The Grand Forks-based U.S. Customs and Border Protection agent woke up to a dispatch call at 2 a.m. Wednesday from the Red Lake (Minn.) Police Department.
Four people were missing in a boat on Lower Red Lake, and police needed air assistance for the search.
“So we scrambled out of bed, got in the helicopter and flew over there,” said Benson, who is assigned to the North Dakota Air Branch of CBP’s Office of Air and Marine.
Benson and Greg Abner, the branch’s director of air operations, flew the 70 air miles from their base in Grand Forks to the lake.
A boat with two adults and two children had been reported missing after failing to return to shore around 8 or 9 p.m. Tuesday.
Benson said four law enforcement boats from the Police Department searched the water for the missing boat. But, because of high winds and waves, it was difficult for boats to search the lake, which, at 288,000 acres, is the largest lake completely bordered by Minnesota.
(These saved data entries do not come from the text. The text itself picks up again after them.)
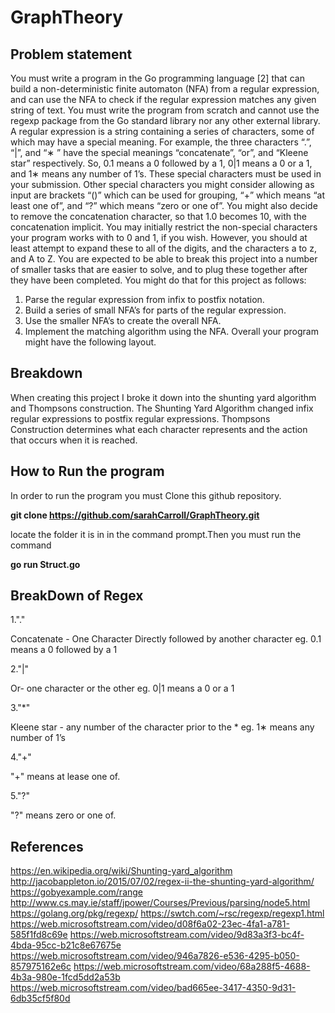 # GraphTheory

## Problem statement

You must write a program in the Go programming language [2] that can
build a non-deterministic finite automaton (NFA) from a regular expression,
and can use the NFA to check if the regular expression matches any given
string of text. You must write the program from scratch and cannot use the
regexp package from the Go standard library nor any other external library.
A regular expression is a string containing a series of characters, some
of which may have a special meaning. For example, the three characters
“.”, “|”, and “∗
” have the special meanings “concatenate”, “or”, and “Kleene
star” respectively. So, 0.1 means a 0 followed by a 1, 0|1 means a 0 or a 1,
and 1∗ means any number of 1’s. These special characters must be used in
your submission.
Other special characters you might consider allowing as input are brackets
“()” which can be used for grouping, “+” which means “at least one of”, and
“?” which means “zero or one of”. You might also decide to remove the
concatenation character, so that 1.0 becomes 10, with the concatenation
implicit.
You may initially restrict the non-special characters your program works
with to 0 and 1, if you wish. However, you should at least attempt to expand
these to all of the digits, and the characters a to z, and A to Z.
You are expected to be able to break this project into a number of smaller
tasks that are easier to solve, and to plug these together after they have been
completed. You might do that for this project as follows:
1. Parse the regular expression from infix to postfix notation.
2. Build a series of small NFA’s for parts of the regular expression.
3. Use the smaller NFA’s to create the overall NFA.
4. Implement the matching algorithm using the NFA.
Overall your program might have the following layout.

## Breakdown
When creating this project I broke it down into the shunting yard algorithm and
Thompsons construction. The Shunting Yard Algorithm changed infix regular expressions 
to postfix regular expressions. Thompsons Construction determines what each character
represents and the action that occurs when it is reached.

## How to Run the program
In order to run the program you must Clone this github repository.

**git clone https://github.com/sarahCarroll/GraphTheory.git**

locate the folder it is in in the command prompt.Then you must run the command 

**go run Struct.go**

## BreakDown of Regex
1."."
  
  Concatenate - One Character Directly followed by another character eg. 0.1 means a 0 followed by a 1
  
2."|"

  Or- one character or the other eg.  0|1 means a 0 or a 1
 
3."*"

  Kleene star - any number of the character prior to the * eg. 1∗ means any number of 1’s
  
4."+"

  "+" means at lease one of.
  
5."?"
 
  "?" means zero or one of.

## References
https://en.wikipedia.org/wiki/Shunting-yard_algorithm
http://jacobappleton.io/2015/07/02/regex-ii-the-shunting-yard-algorithm/
https://gobyexample.com/range
http://www.cs.may.ie/staff/jpower/Courses/Previous/parsing/node5.html
https://golang.org/pkg/regexp/
https://swtch.com/~rsc/regexp/regexp1.html
https://web.microsoftstream.com/video/d08f6a02-23ec-4fa1-a781-585f1fd8c69e
https://web.microsoftstream.com/video/9d83a3f3-bc4f-4bda-95cc-b21c8e67675e
https://web.microsoftstream.com/video/946a7826-e536-4295-b050-857975162e6c
https://web.microsoftstream.com/video/68a288f5-4688-4b3a-980e-1fcd5dd2a53b
https://web.microsoftstream.com/video/bad665ee-3417-4350-9d31-6db35cf5f80d

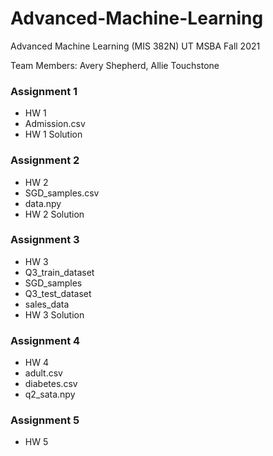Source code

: # Advanced-Machine-Learning
Advanced Machine Learning (MIS 382N) UT MSBA Fall 2021

Team Members: Avery Shepherd, Allie Touchstone
### Assignment 1
* HW 1 
* Admission.csv
* HW 1 Solution

### Assignment 2
* HW 2
* SGD_samples.csv
* data.npy
* HW 2 Solution 

### Assignment 3
* HW 3
* Q3_train_dataset
* SGD_samples
* Q3_test_dataset
* sales_data
* HW 3 Solution

### Assignment 4
* HW 4
* adult.csv
* diabetes.csv
* q2_sata.npy

### Assignment 5
* HW 5
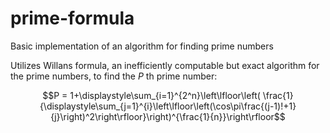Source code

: # prime-formula
Basic implementation of an algorithm for finding prime numbers

Utilizes Willans formula, an inefficiently computable but exact algorithm for the prime numbers, to find the $P$ th prime number:

$$P = 1+\displaystyle\sum_{i=1}^{2^n}\left\lfloor\left( \frac{1}{\displaystyle\sum_{j=1}^{i}\left\lfloor\left(\cos\pi\frac{(j-1)!+1}{j}\right)^2\right\rfloor}\right)^{\frac{1}{n}}\right\rfloor$$

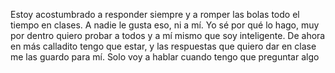 Estoy acostumbrado a responder siempre y a romper las bolas todo el tiempo en clases. A nadie le gusta eso, ni a mí. Yo sé por qué lo hago, muy por dentro quiero probar a todos y a mí mismo que soy inteligente. De ahora en más calladito tengo que estar, y las respuestas que quiero dar en clase me las guardo para mí. Solo voy a hablar cuando tengo que preguntar algo 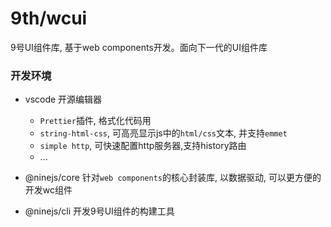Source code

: # 9th/wcui
9号UI组件库, 基于web components开发。面向下一代的UI组件库


### 开发环境

  + vscode  开源编辑器
    - `Prettier`插件, 格式化代码用
    - `string-html-css`, 可高亮显示js中的`html/css`文本, 并支持`emmet`
    - `simple http`, 可快速配置http服务器,支持history路由
    - ...

  + @ninejs/core  针对`web components`的核心封装库, 以数据驱动, 可以更方便的开发wc组件

  + @ninejs/cli   开发9号UI组件的构建工具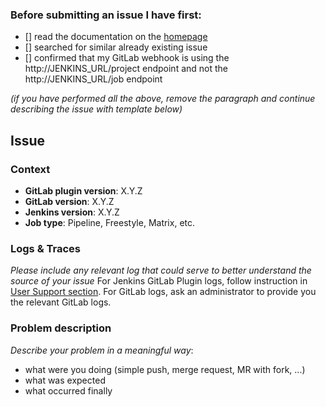 ### Before submitting an issue I have first:

- [] read the documentation on the [homepage](https://github.com/jenkinsci/gitlab-plugin) 
- [] searched for similar already existing issue
- [] confirmed that my GitLab webhook is using the http://JENKINS_URL/project endpoint and not the http://JENKINS_URL/job endpoint

*(if you have performed all the above, remove the paragraph and continue describing the issue with template below)*

## Issue

### Context
- **GitLab plugin version**: X.Y.Z
- **GitLab version**: X.Y.Z
- **Jenkins version**: X.Y.Z
- **Job type**: Pipeline, Freestyle, Matrix, etc.

### Logs & Traces

_Please include any relevant log that could serve to better understand the source of your issue_
For Jenkins GitLab Plugin logs, follow instruction in [User Support section](https://github.com/jenkinsci/gitlab-plugin#user-support).
For GitLab logs, ask an administrator to provide you the relevant GitLab logs.

### Problem description

_Describe your problem in a meaningful way_:
- what were you doing (simple push, merge request, MR with fork, ...)
- what was expected
- what occurred finally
Benson and Abner helped out by flying about 3,000 feet above the lake and scanning the water with an infrared camera.
They eventually located the boat near the center of the lake. Benson said it looked to be a 14- or 15-foot boat with an outboard motor, and four people appeared to be lying in the bottom.
When they shined their searchlight on it, one of the people started waving his or her arms as if he or she were in distress, Benson said.
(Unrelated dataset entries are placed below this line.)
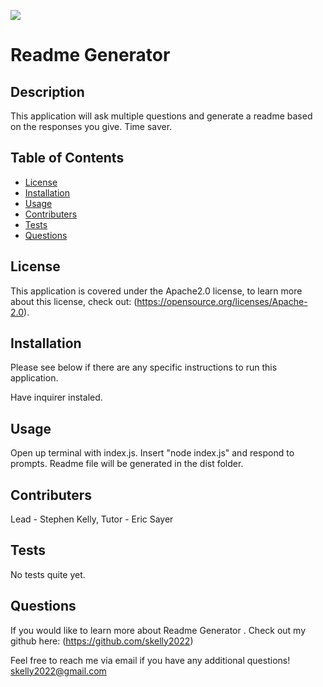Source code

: ![](https://img.shields.io/badge/license-Apache2.0-blue)
  
# Readme Generator 

## Description

This application will ask multiple questions and generate a readme based on the responses you give. Time saver.

## Table of Contents

- [License](#license)
- [Installation](#installation)
- [Usage](#usage)
- [Contributers](#contributers)
- [Tests](#tests)
- [Questions](#questions)

## License

This application is covered under the Apache2.0 license, to learn more about this license, check out: (https://opensource.org/licenses/Apache-2.0).

## Installation

Please see below if there are any specific instructions to run this application. 

Have inquirer instaled.

## Usage

Open up terminal with index.js. Insert "node index.js" and respond to prompts. Readme file will be generated in the dist folder.

## Contributers

Lead - Stephen Kelly, Tutor - Eric Sayer

## Tests

No tests quite yet.

## Questions

If you would like to learn more about Readme Generator . Check out my github here: (https://github.com/skelly2022)

Feel free to reach me via email if you have any additional questions! skelly2022@gmail.com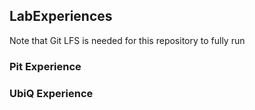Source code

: ## LabExperiences

Note that Git LFS is needed for this repository to fully run


### Pit Experience


### UbiQ Experience
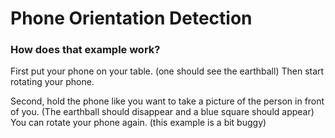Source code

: # Phone Orientation Detection

### How does that example work?
First put your phone on your table. (one should see the earthball)
Then start rotating your phone.

Second, hold the phone like you want to take a picture of the person in front of you. (The earthball should disappear and a blue square should appear)
You can rotate your phone again. (this example is a bit buggy)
The helicopter then helped guide the search boats to the vessel. Once they had it in tow, the helicopter had to fly back to base because of a fuel shortage.
Benson credited the Red Lake Police Department for its hard work in the dark, wavy conditions.
“Those guys worked a lot harder than we did,” he said.
The department could not be reached for comment for the story.
Benson said he does not know what caused the boat to go missing, but he did say that the four people rescued appeared to be in fine condition.
Abner said the important take-away from the rescue is the value of collaboration among federal, state and local agencies. The Office of Air and Marine helps out with all federal, state and local agencies that need assistance, which he said is a great asset to help agencies protecting and serving the public.
“These are federal assets that we have and it’s credit to (the U.S. Department of) Homeland Security and to Customs and Border Protection that we can get out there in an hour’s time and get to local law enforcement to help out the American people,” he said.